Cari Romm‘s got a great article over at Science of Us that offers a comprehensive breakdown of the bullet journal phenomenon, as well as the reasons why to-do lists in general and the bullet journal in particular are effective productivity tools.

Much To-Do About Nothing?

Now, the bullet journal isn’t for everybody. For instance, it isn’t for me. When I first saw mention of it, I thought, “oh, cool it’s a to-do list but also you can draw trees and stuff!” I like drawing, and trees, so I was pretty excited.

Then I watched the “how to bullet journal” video embedded in the article.

I’m not the kind of person who breaks out in hives, but if I were that kind of person, this video would have made me break out in hives. Spending this much time on organization stresses me the hell out. You even need a ruler!

Just To-Do It.

Nevertheless, Romm’s article has some great insights into why creating to-do lists is a good idea, and I am firmly on board with the general premise. At Timyo, we recognized the importance of to-do lists, which is why to-do functionality has been a part of Timyo since the very beginning.

A couple of key takeaways:

1. To-do lists work because they “externalize memory”.

As Romm explains it (quoting behavioral neuroscientist Daniel Levitin):

Your mind is precious real estate — most people can only pay attention to three or four things at a time — and transferring your to-dos frees up space for other, more immediate needs. “If you’re at work and you’ve got these voices in your head like, ‘Don’t forget to pick up the dry-cleaning,’ and ‘We need some milk,’ and ‘I have to pay this bill today,’ and ‘I have to call back Aunt Tilly,’ that’s four things … you’re already at your peak and you’re not even doing your work.”

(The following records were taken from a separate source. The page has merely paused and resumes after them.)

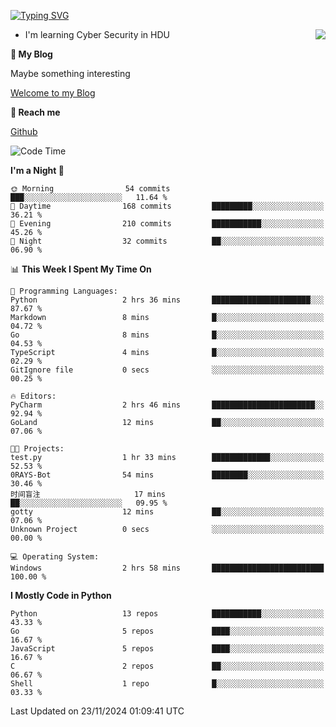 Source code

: [![Typing SVG](https://readme-typing-svg.herokuapp.com?font=Fira+Code&pause=1000&random=false&width=450&height=60&lines=Hello+%F0%9F%91%8B%F0%9F%8F%BB;I'm+JBNRZ)](https://git.io/typing-svg)

<a href="#">
  <img align="right" src="https://github-readme-stats.vercel.app/api?username=JBNRZ&show_icons=true&bg_color=15,f2f7fd,E0EAFC" />
</a>

- I'm learning Cyber Security in HDU

 **🌱 My Blog**

Maybe something interesting

[Welcome to my Blog](https://jbnrz.com.cn/)

 **💬 Reach me** 

[Github](https://github.com/JBNRZ)


<!--START_SECTION:waka-->
![Code Time](http://img.shields.io/badge/Code%20Time-752%20hrs%2013%20mins-blue)

**I'm a Night 🦉** 

```text
🌞 Morning                54 commits          ███░░░░░░░░░░░░░░░░░░░░░░   11.64 % 
🌆 Daytime                168 commits         █████████░░░░░░░░░░░░░░░░   36.21 % 
🌃 Evening                210 commits         ███████████░░░░░░░░░░░░░░   45.26 % 
🌙 Night                  32 commits          ██░░░░░░░░░░░░░░░░░░░░░░░   06.90 % 
```


📊 **This Week I Spent My Time On** 

```text
💬 Programming Languages: 
Python                   2 hrs 36 mins       ██████████████████████░░░   87.67 % 
Markdown                 8 mins              █░░░░░░░░░░░░░░░░░░░░░░░░   04.72 % 
Go                       8 mins              █░░░░░░░░░░░░░░░░░░░░░░░░   04.53 % 
TypeScript               4 mins              █░░░░░░░░░░░░░░░░░░░░░░░░   02.29 % 
GitIgnore file           0 secs              ░░░░░░░░░░░░░░░░░░░░░░░░░   00.25 % 

🔥 Editors: 
PyCharm                  2 hrs 46 mins       ███████████████████████░░   92.94 % 
GoLand                   12 mins             ██░░░░░░░░░░░░░░░░░░░░░░░   07.06 % 

🐱‍💻 Projects: 
test.py                  1 hr 33 mins        █████████████░░░░░░░░░░░░   52.53 % 
0RAYS-Bot                54 mins             ████████░░░░░░░░░░░░░░░░░   30.46 % 
时间盲注                     17 mins             ██░░░░░░░░░░░░░░░░░░░░░░░   09.95 % 
gotty                    12 mins             ██░░░░░░░░░░░░░░░░░░░░░░░   07.06 % 
Unknown Project          0 secs              ░░░░░░░░░░░░░░░░░░░░░░░░░   00.00 % 

💻 Operating System: 
Windows                  2 hrs 58 mins       █████████████████████████   100.00 % 
```

**I Mostly Code in Python** 

```text
Python                   13 repos            ███████████░░░░░░░░░░░░░░   43.33 % 
Go                       5 repos             ████░░░░░░░░░░░░░░░░░░░░░   16.67 % 
JavaScript               5 repos             ████░░░░░░░░░░░░░░░░░░░░░   16.67 % 
C                        2 repos             ██░░░░░░░░░░░░░░░░░░░░░░░   06.67 % 
Shell                    1 repo              █░░░░░░░░░░░░░░░░░░░░░░░░   03.33 % 
```




 Last Updated on 23/11/2024 01:09:41 UTC
<!--END_SECTION:waka-->
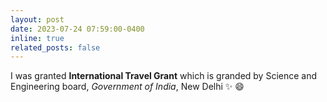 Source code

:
 ```yaml
---
layout: post
date: 2023-07-24 07:59:00-0400
inline: true
related_posts: false
---
```


I was granted **International Travel Grant** which is granded by Science and Engineering board, *Government of India*, New Delhi :sparkles: :smile: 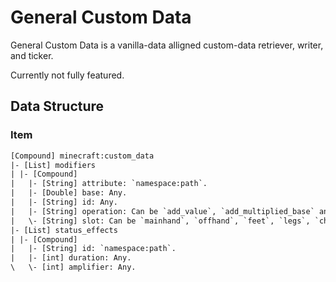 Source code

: # General Custom Data

General Custom Data is a vanilla-data alligned custom-data retriever, writer, and ticker.

Currently not fully featured.

## Data Structure

### Item

```txt
[Compound] minecraft:custom_data
|- [List] modifiers
| |- [Compound]
|   |- [String] attribute: `namespace:path`.
|   |- [Double] base: Any.
|   |- [String] id: Any.
|   |- [String] operation: Can be `add_value`, `add_multiplied_base` and `add_multiplied_total`.
|   \- [String] slot: Can be `mainhand`, `offhand`, `feet`, `legs`, `chest` and `head`.
|- [List] status_effects
| |- [Compound]
|   |- [String] id: `namespace:path`.
|   |- [int] duration: Any.
\   \- [int] amplifier: Any.
```
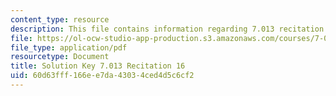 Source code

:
 ```yaml
---
content_type: resource
description: This file contains information regarding 7.013 recitation 16.
file: https://ol-ocw-studio-app-production.s3.amazonaws.com/courses/7-013-introductory-biology-spring-2013/60d63fff166ee7da43034ced4d5c6cf2_MIT7_013S12_RecitatSol_16.pdf
file_type: application/pdf
resourcetype: Document
title: Solution Key 7.013 Recitation 16
uid: 60d63fff-166e-e7da-4303-4ced4d5c6cf2
---
```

This “precious real estate” is the reason that Timyo lets you integrate your to-dos directly into the rest of your calendar, along with scheduled emails. Romm, again: “Put your whole life — your work to-dos, your social calendar, your grocery list — in one place, and the odds are higher that you’ll open the notebook for one thing and end up seeing a reminder for something else.”

2. Taking time off is key.

One of Timyo’s guiding principles is that “busy-ness is bad for business.” We are also keen supporters of work-life balance (or, really, work-life boundaries). And according to Levitin:

The research tells us that if you can take time off from your workflow and let your mind wander — maybe doodle, listen to music, draw pictures, just stare out the window — those periods of inactivity are actually essential to having productive periods of activity.”

Timyo helps you keep track of everything you need to keep track of all in the same place. And crucially, Timyo allows you to schedule emails into your calendar for when they make the most sense to you, allowing your “you time” to truly be yours—whether that’s a midday break, dinner with the family, or a long weekend away.

Being more productive while you are working gives you more time to do whatever it is you love to do when you aren’t—going on a hike, sleeping in, learning a new recipe, or spending, I don’t know, like eighteen freaking hours making a bullet journal.